→ Your objective
Please report how many lines below contain "texttt", writing nothing except the number.

── Record excerpts ──

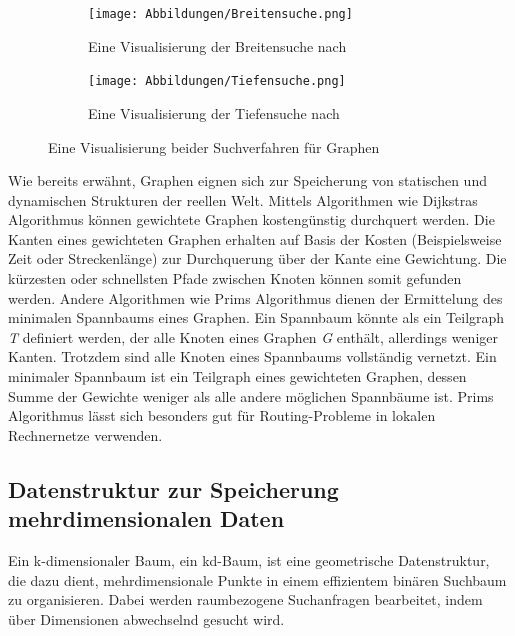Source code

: \begin{figure}[t]
	\centering
	\begin{subfigure}[h]{0.49\textwidth}
		\texttt{[image: Abbildungen/Breitensuche.png]}
		\centering
		\caption[Breitensuche in Graphen]{Eine Visualisierung der Breitensuche nach \textcite[228]{knebl_algorithmen_2021}}
		\label{fig: breitensuche}
	\end{subfigure}
	\hfill
	\begin{subfigure}[h]{0.49\textwidth}
		\texttt{[image: Abbildungen/Tiefensuche.png]}
		\centering
		\caption[Tiefensuche in Graphen]{Eine Visualisierung der Tiefensuche nach \textcite[232]{knebl_algorithmen_2021}}
		\label{fig: tiefensuche}
	\end{subfigure}
	\caption[Suchverfahren von Graphen]{Eine Visualisierung beider Suchverfahren für Graphen}
	\label{fig: graph_search_functions}
\end{figure}

Wie bereits erwähnt, Graphen eignen sich zur Speicherung von statischen und dynamischen Strukturen der reellen Welt. Mittels Algorithmen wie Dijkstras Algorithmus können gewichtete Graphen kostengünstig durchquert werden. Die Kanten eines gewichteten Graphen erhalten auf Basis der Kosten (Beispielsweise Zeit oder Streckenlänge) zur Durchquerung über der Kante eine Gewichtung. Die kürzesten oder schnellsten Pfade zwischen Knoten können somit gefunden werden. Andere Algorithmen wie Prims Algorithmus dienen der Ermittelung des minimalen Spannbaums eines Graphen. Ein Spannbaum könnte als ein Teilgraph \textit{T} definiert werden, der alle Knoten eines Graphen \textit{G} enthält, allerdings weniger Kanten. Trotzdem sind alle Knoten eines Spannbaums vollständig vernetzt. Ein minimaler Spannbaum ist ein Teilgraph eines gewichteten Graphen, dessen Summe der Gewichte weniger als alle andere möglichen Spannbäume ist. Prims Algorithmus lässt sich besonders gut für Routing-Probleme in lokalen Rechnernetze verwenden. \autocite[277-282]{hubwieser_fundamente_2015}

\subsection{Datenstruktur zur Speicherung mehrdimensionalen Daten}

Ein k-dimensionaler Baum, ein kd-Baum, ist eine geometrische Datenstruktur, die dazu dient, mehrdimensionale Punkte in einem effizientem binären Suchbaum zu organisieren. Dabei werden raumbezogene Suchanfragen bearbeitet, indem über Dimensionen abwechselnd gesucht wird. \autocite[92]{saha_advanced_2019} \autocite{bentley_fast_1978}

───

→ Result of this exercise
2